##### Data for review
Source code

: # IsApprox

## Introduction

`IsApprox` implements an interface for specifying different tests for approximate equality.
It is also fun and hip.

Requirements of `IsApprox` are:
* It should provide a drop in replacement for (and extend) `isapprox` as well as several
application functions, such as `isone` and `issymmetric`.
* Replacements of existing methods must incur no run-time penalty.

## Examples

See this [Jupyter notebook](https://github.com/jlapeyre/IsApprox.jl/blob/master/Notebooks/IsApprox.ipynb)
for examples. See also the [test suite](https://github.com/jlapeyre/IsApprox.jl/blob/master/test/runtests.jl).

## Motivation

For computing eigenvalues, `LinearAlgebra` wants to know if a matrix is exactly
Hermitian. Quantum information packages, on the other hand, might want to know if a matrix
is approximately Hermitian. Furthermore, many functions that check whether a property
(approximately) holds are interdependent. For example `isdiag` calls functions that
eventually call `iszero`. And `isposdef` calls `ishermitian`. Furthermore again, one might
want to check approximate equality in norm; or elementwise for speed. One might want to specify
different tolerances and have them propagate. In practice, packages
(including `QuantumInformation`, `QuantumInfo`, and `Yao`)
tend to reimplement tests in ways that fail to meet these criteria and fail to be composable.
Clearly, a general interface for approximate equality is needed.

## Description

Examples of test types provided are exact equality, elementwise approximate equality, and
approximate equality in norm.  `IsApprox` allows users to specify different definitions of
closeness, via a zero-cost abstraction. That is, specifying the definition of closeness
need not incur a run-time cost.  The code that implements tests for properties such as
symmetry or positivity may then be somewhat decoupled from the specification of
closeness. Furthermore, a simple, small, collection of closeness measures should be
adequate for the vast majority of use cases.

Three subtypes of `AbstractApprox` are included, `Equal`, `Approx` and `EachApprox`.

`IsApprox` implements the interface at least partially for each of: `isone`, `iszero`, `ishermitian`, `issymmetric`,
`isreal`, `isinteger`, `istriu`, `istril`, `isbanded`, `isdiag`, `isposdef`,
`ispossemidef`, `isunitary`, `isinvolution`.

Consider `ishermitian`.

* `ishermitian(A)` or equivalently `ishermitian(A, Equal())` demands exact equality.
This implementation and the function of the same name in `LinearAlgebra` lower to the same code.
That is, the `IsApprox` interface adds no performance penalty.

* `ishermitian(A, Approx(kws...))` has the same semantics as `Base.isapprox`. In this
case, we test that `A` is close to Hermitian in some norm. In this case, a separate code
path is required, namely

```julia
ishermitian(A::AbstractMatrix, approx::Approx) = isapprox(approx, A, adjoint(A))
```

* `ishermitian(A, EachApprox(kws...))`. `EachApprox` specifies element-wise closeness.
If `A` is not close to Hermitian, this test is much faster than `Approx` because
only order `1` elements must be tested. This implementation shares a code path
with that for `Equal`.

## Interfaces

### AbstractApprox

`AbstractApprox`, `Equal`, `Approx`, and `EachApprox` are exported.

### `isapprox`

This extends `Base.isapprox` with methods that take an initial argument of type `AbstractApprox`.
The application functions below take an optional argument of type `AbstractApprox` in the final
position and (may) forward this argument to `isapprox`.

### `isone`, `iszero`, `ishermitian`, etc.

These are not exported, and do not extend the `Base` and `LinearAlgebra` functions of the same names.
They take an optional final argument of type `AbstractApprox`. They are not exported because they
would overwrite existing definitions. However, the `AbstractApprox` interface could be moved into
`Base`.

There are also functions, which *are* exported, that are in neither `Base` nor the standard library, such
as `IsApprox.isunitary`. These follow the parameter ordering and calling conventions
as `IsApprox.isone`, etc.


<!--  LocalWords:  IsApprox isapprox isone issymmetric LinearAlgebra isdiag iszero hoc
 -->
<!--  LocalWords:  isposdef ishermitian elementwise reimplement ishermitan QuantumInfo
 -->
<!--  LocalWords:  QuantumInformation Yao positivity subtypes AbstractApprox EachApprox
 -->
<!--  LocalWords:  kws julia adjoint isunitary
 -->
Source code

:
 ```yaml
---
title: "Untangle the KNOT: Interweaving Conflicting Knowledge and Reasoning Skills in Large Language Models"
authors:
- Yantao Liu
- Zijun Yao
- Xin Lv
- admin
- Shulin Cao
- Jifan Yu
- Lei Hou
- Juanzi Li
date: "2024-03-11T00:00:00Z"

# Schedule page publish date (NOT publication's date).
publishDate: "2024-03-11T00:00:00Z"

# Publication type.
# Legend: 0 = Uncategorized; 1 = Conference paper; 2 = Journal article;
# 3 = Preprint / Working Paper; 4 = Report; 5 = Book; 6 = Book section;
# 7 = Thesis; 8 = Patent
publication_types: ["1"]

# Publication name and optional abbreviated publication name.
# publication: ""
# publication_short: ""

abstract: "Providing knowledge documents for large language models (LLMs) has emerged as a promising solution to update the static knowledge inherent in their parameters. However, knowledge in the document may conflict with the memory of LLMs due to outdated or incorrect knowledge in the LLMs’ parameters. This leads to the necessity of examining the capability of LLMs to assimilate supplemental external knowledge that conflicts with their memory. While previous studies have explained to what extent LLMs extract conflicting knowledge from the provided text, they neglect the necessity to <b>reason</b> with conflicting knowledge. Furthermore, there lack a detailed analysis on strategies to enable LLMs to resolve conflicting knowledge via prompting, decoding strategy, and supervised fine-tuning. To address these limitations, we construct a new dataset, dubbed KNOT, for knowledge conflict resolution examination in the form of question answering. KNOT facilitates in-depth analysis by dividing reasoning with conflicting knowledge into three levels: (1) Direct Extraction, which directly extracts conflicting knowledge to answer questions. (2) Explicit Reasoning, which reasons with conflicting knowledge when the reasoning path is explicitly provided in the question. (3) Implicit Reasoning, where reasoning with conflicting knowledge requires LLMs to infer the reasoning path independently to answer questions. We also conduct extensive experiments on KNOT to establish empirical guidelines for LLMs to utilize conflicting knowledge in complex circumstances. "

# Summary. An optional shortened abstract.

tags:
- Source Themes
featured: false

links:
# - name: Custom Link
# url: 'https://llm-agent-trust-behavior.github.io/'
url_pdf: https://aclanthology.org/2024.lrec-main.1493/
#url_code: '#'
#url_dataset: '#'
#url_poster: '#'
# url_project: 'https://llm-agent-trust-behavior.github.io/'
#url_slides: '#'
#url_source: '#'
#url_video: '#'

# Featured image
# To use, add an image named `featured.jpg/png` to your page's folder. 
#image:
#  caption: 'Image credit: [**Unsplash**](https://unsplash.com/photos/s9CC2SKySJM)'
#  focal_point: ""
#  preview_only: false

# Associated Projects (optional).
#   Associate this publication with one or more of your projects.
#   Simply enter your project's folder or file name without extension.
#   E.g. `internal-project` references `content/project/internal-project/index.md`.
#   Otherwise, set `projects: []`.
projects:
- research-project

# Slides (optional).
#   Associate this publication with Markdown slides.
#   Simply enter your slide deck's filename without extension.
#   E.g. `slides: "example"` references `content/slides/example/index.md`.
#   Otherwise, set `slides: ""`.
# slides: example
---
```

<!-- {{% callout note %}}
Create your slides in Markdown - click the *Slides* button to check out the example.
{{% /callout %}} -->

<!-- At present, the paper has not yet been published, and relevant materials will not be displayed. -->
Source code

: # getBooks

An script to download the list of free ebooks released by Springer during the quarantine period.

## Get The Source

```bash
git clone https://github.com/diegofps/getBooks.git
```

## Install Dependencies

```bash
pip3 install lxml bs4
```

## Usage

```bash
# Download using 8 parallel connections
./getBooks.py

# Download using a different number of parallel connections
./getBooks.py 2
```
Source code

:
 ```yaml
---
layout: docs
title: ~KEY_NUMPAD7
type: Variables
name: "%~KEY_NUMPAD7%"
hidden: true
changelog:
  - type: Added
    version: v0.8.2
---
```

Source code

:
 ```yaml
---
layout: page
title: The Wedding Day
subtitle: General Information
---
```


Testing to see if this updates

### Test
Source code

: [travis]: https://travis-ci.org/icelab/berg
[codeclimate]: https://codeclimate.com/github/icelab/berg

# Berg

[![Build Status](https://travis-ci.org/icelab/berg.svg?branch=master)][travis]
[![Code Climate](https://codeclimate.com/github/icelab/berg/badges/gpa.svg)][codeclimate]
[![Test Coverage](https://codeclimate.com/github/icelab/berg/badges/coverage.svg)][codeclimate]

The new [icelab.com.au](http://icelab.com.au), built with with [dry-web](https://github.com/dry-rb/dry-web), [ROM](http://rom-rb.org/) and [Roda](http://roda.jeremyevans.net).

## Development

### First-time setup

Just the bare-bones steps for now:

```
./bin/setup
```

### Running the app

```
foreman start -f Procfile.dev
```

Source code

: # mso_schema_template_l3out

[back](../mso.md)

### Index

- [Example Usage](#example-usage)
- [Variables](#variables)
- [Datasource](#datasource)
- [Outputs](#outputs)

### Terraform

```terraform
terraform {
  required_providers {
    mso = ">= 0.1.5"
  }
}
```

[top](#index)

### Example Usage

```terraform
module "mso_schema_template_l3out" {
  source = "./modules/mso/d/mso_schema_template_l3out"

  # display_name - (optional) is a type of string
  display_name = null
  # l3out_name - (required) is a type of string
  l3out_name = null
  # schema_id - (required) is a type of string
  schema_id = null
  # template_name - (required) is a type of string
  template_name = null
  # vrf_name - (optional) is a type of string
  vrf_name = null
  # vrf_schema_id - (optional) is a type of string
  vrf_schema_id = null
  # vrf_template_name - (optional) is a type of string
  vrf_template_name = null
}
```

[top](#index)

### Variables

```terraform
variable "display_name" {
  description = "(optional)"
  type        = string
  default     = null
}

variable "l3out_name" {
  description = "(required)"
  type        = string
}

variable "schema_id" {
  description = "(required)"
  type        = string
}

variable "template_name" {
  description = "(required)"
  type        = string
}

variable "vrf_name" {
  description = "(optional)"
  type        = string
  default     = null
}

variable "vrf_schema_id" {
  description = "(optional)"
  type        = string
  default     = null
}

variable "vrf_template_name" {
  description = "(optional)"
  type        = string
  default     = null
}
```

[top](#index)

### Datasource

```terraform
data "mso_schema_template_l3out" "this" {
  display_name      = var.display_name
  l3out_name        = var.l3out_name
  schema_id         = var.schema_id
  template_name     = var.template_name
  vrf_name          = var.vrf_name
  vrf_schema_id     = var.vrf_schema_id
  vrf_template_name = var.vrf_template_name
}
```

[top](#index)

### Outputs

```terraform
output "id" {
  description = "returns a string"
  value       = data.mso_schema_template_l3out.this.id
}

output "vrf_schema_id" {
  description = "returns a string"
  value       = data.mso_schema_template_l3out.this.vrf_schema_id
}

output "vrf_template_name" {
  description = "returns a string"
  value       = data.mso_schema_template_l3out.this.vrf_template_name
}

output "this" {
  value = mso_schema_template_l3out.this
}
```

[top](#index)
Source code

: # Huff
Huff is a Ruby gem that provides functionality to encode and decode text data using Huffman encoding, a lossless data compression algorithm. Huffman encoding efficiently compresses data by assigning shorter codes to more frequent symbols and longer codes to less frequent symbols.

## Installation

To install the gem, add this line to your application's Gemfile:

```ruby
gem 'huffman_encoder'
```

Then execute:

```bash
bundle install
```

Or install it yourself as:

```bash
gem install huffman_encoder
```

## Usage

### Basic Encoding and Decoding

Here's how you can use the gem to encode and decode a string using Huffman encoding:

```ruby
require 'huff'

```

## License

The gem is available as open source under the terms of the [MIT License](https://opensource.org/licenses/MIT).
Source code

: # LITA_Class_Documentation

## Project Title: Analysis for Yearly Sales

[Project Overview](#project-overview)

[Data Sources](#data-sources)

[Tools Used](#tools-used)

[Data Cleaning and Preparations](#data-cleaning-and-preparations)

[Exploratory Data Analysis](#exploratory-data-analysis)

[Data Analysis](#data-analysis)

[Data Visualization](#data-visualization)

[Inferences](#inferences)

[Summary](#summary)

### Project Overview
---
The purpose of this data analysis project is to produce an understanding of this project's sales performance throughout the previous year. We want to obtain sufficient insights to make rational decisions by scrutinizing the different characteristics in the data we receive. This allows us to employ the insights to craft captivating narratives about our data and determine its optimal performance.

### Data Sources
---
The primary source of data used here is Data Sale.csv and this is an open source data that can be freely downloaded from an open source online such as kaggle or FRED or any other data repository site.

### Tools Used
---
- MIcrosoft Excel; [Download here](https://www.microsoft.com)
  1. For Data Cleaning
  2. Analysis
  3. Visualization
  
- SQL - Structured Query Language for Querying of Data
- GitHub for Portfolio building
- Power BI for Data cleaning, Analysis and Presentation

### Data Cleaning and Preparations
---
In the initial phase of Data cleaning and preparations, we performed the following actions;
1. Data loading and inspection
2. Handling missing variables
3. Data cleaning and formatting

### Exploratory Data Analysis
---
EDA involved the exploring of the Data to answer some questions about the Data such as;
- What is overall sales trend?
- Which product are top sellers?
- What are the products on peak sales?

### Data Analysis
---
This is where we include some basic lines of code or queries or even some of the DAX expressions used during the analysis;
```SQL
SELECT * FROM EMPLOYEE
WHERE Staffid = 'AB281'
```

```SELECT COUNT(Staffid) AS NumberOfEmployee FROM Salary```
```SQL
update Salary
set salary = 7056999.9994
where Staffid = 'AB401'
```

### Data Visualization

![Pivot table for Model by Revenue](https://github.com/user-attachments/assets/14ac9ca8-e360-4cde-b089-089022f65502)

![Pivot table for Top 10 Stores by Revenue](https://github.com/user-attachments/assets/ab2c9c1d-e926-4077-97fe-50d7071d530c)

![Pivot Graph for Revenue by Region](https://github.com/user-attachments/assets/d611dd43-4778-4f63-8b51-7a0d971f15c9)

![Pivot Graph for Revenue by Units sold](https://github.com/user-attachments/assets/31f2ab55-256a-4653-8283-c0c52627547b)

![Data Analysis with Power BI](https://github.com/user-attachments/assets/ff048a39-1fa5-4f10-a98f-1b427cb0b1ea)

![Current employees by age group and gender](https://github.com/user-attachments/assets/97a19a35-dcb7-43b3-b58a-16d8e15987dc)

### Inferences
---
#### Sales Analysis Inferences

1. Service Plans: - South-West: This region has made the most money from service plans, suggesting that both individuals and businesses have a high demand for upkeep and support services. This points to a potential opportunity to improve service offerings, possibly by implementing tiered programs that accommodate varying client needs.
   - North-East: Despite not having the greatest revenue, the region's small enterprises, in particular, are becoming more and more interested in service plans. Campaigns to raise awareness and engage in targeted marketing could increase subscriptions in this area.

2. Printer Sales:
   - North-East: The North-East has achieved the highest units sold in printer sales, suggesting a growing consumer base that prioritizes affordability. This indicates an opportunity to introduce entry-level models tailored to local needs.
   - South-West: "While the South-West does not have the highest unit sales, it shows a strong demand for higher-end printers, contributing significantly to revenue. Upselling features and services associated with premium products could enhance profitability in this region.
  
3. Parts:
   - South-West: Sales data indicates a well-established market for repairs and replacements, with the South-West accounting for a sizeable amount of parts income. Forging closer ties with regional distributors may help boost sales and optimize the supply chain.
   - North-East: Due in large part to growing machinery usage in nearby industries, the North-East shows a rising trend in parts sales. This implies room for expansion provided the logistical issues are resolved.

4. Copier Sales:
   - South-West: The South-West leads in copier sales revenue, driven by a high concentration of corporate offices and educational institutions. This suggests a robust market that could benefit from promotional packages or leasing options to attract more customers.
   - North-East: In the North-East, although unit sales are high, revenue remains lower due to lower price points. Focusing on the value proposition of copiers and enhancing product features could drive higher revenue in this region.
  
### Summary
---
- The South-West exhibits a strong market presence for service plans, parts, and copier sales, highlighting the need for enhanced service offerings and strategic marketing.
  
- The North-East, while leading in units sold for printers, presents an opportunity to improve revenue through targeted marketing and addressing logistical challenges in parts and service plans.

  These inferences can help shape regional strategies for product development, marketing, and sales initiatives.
##########
Instructions to follow. Look over the records. Copy the lines that include the word "closeness".

Output.
closeness, via a zero-cost abstraction. That is, specifying the definition of closeness
closeness. Furthermore, a simple, small, collection of closeness measures should be
* `ishermitian(A, EachApprox(kws...))`. `EachApprox` specifies element-wise closeness.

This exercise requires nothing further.